Bruno Le Maire, désormais ancien ministre, avec ses privilèges dus à son rang, fait face aux questions légitimes de ceux qui veulent en savoir plus sur un déficit passant de 4,4 % à 6,1 % en quelques mois. Les Français ne se voilent pas la face, ils savent, une fois de plus, qu’ils seront bernés. Certes, la France n’en est pas à son premier coup de dépassement de prévisions, mais cette fois-ci, l’excuse de la fatalité économique a des relents de mauvaise foi. Ce qui semble le plus troublant, c’est la révélation de notes confidentielles manifestement inquiétantes, dont Bruno Le Maire aurait eu connaissance et qu’il aurait, j’en suis convaincu, choisi d’ignorer. Alors, qui est responsable ? L’ancien ministre ou les services du ministère, supposés être les plus prestigieux de l’administration française ? Les amis de Bruno Le Maire affirment que les prévisions de recettes fiscales ont été mal estimées par les technocrates de Bercy.
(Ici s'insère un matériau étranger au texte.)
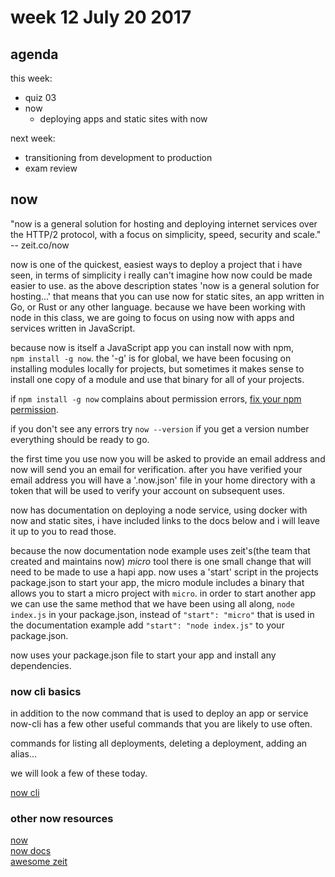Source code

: # week 12 July 20 2017

## agenda

this week:
- quiz 03
- now
  - deploying apps and static sites with now

next week:
- transitioning from development to production
- exam review


## now

"now is a general solution for hosting and deploying internet services over the HTTP/2 protocol, 
with a focus on simplicity, speed, security and scale." -- zeit.co/now

now is one of the quickest, easiest ways to deploy a project that i have seen,
in terms of simplicity i really can't imagine how now could be made
easier to use. as the above description states 'now is a general solution for
hosting...' that means that you can use now for static sites, an app written in
Go, or Rust or any other language. because we have been working with node in this class, we are going to focus on
using now with apps and services written in JavaScript.

because now is itself a JavaScript app you can install now with npm,  
`npm install -g now`. the '-g' is for global, we have been focusing on installing
modules locally for projects, but sometimes it makes sense to install one copy
of a module and use that binary for all of your projects.

if `npm install -g now` complains about permission errors, [fix your npm
permission](https://docs.npmjs.com/getting-started/fixing-npm-permissions).

if you don't see any errors try `now --version` if you get a version number
everything should be ready to go.

the first time you use now you will be asked to provide an email address and now
will send you an email for verification. after you have verified your email
address you will have a '.now.json' file in your home directory with a token that will be used to verify
your account on subsequent uses.

now has documentation on deploying a node service, using docker with now and
static sites, i have included links to the docs below and i will leave it up to
you to read those.

because the now documentation node example uses zeit's(the team that created and maintains
now) *micro* tool there is one small change that will need to be made to use a
hapi app. now uses a 'start' script in the projects package.json to start your
app, the micro module includes a binary that allows you to start a micro project
with `micro`. in order to start another app we can use the same method that we
have been using all along, `node index.js`  in your package.json, instead of
`"start": "micro"` that is used in the documentation example add `"start": "node
index.js"` to your package.json.

now uses your package.json file to start your app and install any dependencies.

### now cli basics

in addition to the now command that is used to deploy an app or service now-cli
has a few other useful commands that you are likely to use often.

commands for listing all deployments, deleting a deployment, adding an alias...

we will look a few of these today.

[now cli](https://zeit.co/docs/features/now-cli)

### other now resources

[now](https://zeit.co/now)  
[now docs](https://zeit.co/docs)  
[awesome zeit](https://github.com/zeit/awesome-zeit)
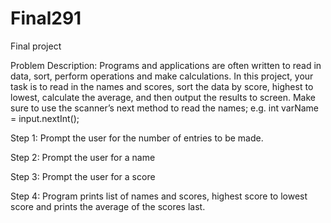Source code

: # Final291
Final project 

Problem Description: Programs and applications are often written to read in data, sort, perform operations and make calculations. In this project, your task is to read in the names and scores, sort the data by score, highest to lowest, calculate the average, and then output the results to screen. Make sure to use the scanner’s next method to read  the names; e.g.  int varName = input.nextInt();

Step 1: Prompt the user for the number of entries to be made.

Step 2: Prompt the user for a name

Step 3: Prompt the user for a score

Step 4: Program prints list of names and scores, highest score to lowest score and prints the average of the scores last.
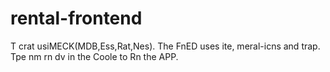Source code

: # rental-frontend
T
crat usiMECK(MDB,Ess,Rat,Nes).
The FnED uses ite, meral-icns and trap.
Tpe nm rn dv in the Coole to Rn the APP.
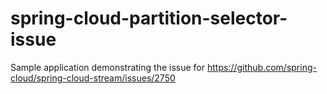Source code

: # spring-cloud-partition-selector-issue

Sample application demonstrating the issue for https://github.com/spring-cloud/spring-cloud-stream/issues/2750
Mais quand on connaît l’importance que ces hauts fonctionnaires accordent à leurs projections… vu la situation, le contribuable lambda se demande où se trouve leur compétence.
Le problème est profond : le ministère de l’Économie dispose de plusieurs indicateurs tels que la croissance du PIB, le taux de chômage, l’inflation, l’immigration non contrôlée, des indices de confiance des consommateurs, de leur moral ou de celui des chefs d’entreprise, des indices de production industrielle, y compris l’agriculture (qui ne décolère pas), des régimes sociaux et spéciaux. Le ministère collabore avec l’Organisation de coopération et de développement économiques (OCDE), le Fonds monétaire international (FMI), la Banque centrale européenne (BCE) et tient compte du rapport annuel de la Cour des comptes. Seulement, sur le papier, rien ne va plus, les courbes s’entrecroisent, s’affolent et s’entremêlent dans tous les sens… Le compte n’y est pas.
Si, soi-disant, les prévisions budgétaires étaient défaillantes, comment se fait-il qu’aucune réforme de ces systèmes n’ait été entreprise ? Un ministre est payé par les contribuables que nous sommes… Gouverner, c’est prévoir avec justesse. Si les outils sont défaillants, si les courbes ne sont pas assez analysées… alors oui, les avertissements ont été sacrifiés sur l’autel d’une communication politique trompeuse, dans une tentative désespérée de sauver les apparences. On pourrait presque en rire si ce n’était pas si tragique. L’économie française est au bord du gouffre.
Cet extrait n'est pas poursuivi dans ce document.